Nevertheless by 19th June the Trust’s Telehealth and Integration and Development Board approved a statement that, setting aside web publishing, affirmed that it had achieved full compliance with respect to its telehealth services - though recognising that in two areas it had met the letter but not the spirit of compliance and would work to resolve this. Rather ironically the problems related to the fact that telehealth was so well integrated within services in general that separate PROMs (Patient Recorded Outcome Measures) and PREMs(Patient Recorded Experience Measures) did not exist for telehealth itself rather they were subsumed within those of the services that used telehealth for some of its patients.

The actual assessment visit featured three DNV-GL assessors and Malcolm Fisk as an observer. Although I have never experienced one I am told it was very much like a CQC inspection with management staff interviewed in depth. My confidence that we had all aspects covered was undermined when we were asked “what is our policy on policies?” Fortunately our Associate Medical Director remembered her amusement that such a thing actually existed and we managed to locate it. It was a fair question though such things tend to be seen as “just the way things are done” and the fact that there are policies for them can easily be forgotten.

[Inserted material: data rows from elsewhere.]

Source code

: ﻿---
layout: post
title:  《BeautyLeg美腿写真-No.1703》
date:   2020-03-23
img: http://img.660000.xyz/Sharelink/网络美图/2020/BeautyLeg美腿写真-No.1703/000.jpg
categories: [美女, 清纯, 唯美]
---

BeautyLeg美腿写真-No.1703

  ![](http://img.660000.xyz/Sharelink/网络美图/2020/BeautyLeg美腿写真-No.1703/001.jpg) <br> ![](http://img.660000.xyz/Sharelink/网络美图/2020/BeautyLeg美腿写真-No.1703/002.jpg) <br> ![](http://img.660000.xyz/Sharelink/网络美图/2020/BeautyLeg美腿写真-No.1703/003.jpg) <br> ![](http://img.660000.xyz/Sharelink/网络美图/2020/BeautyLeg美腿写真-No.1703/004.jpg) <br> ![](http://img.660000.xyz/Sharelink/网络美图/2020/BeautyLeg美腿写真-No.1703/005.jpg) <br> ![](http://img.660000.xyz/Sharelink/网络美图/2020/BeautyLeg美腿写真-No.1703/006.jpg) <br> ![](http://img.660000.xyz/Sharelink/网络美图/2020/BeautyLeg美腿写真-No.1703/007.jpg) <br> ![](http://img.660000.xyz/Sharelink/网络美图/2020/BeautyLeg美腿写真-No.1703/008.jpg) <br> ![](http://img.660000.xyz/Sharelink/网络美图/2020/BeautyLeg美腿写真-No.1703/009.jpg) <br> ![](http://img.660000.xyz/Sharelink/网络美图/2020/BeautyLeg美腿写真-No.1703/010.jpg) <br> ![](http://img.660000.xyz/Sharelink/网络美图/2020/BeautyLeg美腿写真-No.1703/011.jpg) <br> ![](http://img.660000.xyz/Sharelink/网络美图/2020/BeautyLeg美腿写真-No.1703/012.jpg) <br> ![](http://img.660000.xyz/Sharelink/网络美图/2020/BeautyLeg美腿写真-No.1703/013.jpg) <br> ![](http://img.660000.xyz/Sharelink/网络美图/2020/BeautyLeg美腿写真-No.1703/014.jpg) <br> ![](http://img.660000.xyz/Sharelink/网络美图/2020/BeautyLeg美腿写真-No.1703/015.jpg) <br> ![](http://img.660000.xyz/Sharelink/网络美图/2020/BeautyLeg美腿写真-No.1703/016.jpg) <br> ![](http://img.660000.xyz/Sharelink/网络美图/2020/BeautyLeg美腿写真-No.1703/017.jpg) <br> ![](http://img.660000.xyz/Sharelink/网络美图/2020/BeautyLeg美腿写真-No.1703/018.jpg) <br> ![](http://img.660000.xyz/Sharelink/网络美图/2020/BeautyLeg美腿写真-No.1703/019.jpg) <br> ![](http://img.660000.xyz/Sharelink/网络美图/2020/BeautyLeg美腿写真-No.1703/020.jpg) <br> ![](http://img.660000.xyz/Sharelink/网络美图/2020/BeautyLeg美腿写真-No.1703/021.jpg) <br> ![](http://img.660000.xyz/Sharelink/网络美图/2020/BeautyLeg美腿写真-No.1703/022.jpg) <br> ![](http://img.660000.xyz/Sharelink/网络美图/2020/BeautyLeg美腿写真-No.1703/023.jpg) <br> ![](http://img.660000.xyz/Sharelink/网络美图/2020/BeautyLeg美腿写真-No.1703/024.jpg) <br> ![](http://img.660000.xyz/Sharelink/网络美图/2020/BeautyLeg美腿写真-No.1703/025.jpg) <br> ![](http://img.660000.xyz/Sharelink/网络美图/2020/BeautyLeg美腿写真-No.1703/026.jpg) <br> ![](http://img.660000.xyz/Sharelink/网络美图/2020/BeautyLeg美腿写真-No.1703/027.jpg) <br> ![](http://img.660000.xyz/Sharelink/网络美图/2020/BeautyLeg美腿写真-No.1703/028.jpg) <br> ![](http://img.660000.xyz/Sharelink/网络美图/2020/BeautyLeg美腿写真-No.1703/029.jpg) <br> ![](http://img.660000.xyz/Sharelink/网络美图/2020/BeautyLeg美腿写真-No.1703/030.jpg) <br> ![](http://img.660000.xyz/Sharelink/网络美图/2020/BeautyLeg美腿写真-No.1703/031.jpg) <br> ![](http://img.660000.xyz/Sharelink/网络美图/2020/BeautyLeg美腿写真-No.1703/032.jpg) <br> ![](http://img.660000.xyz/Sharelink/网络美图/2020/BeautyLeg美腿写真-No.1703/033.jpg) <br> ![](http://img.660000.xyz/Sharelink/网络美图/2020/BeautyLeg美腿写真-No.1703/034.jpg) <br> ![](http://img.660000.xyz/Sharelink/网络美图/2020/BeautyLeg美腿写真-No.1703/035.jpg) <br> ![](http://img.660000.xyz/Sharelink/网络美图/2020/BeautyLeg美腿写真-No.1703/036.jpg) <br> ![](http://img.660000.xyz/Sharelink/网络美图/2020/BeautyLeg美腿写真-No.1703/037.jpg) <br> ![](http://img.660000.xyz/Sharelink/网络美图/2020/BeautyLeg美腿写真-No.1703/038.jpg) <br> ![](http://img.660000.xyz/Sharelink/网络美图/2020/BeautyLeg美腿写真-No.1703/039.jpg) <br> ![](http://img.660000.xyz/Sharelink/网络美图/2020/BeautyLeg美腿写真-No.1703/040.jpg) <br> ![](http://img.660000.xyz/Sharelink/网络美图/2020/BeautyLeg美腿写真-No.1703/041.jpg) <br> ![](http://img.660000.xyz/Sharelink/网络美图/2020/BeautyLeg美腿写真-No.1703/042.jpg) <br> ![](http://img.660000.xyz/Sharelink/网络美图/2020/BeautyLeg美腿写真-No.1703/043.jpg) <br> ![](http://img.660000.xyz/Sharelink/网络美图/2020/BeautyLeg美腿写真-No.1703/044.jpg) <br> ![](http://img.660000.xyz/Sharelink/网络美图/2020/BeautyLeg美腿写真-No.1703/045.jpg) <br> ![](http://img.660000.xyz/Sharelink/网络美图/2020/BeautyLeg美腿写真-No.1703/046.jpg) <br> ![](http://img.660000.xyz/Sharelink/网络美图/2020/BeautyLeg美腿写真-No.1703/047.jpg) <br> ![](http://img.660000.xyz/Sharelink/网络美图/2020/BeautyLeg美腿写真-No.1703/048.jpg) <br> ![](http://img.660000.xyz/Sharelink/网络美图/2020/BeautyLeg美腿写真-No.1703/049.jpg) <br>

As both “sides” recognised when going in to the accreditation process it was a learning exercise for both. I thought DNV-GL did a good job and the only thing I was unhappy with was that I had told our front line staff that they should be prepared to be questioned and in practice, due to time constraints, not one was interviewed. I am fairly sure that this won’t happen in future accreditation assessments and have been advised that this has now been firmly built into the standard assessment process.


The benefits

A surprising benefit has been clarification of reponsibilities for the service within ELFT. There had been a tendency for general job descriptions, which simply failed to recognise the different roles and expertise required to deliver care remotely. These have now been replaced by clear descriptions of the role and work required to deliver a telehealth service. A major benefit of resolving the issue of job desciption is improved clarity as to training requirements leading to an agreement with City University for us to work together to develop accredited telehealth training that meets our requirements.

The other main benefit for the service so far within the Trust is an Improved web site presence and service visibility. As yet it is far to early to say whether accreditation will result in more work opportunities for the Trust’s telehealth services, but there is already considerable international interest in what we are doing. So we hope that Commissioners locally will be more inclined to look favourably on the telehealth services that we have to offer! Most importantly we are convinced our services have improved in both quality and resilience as a result of this exercise, which will be of benefit to all the patients that we support.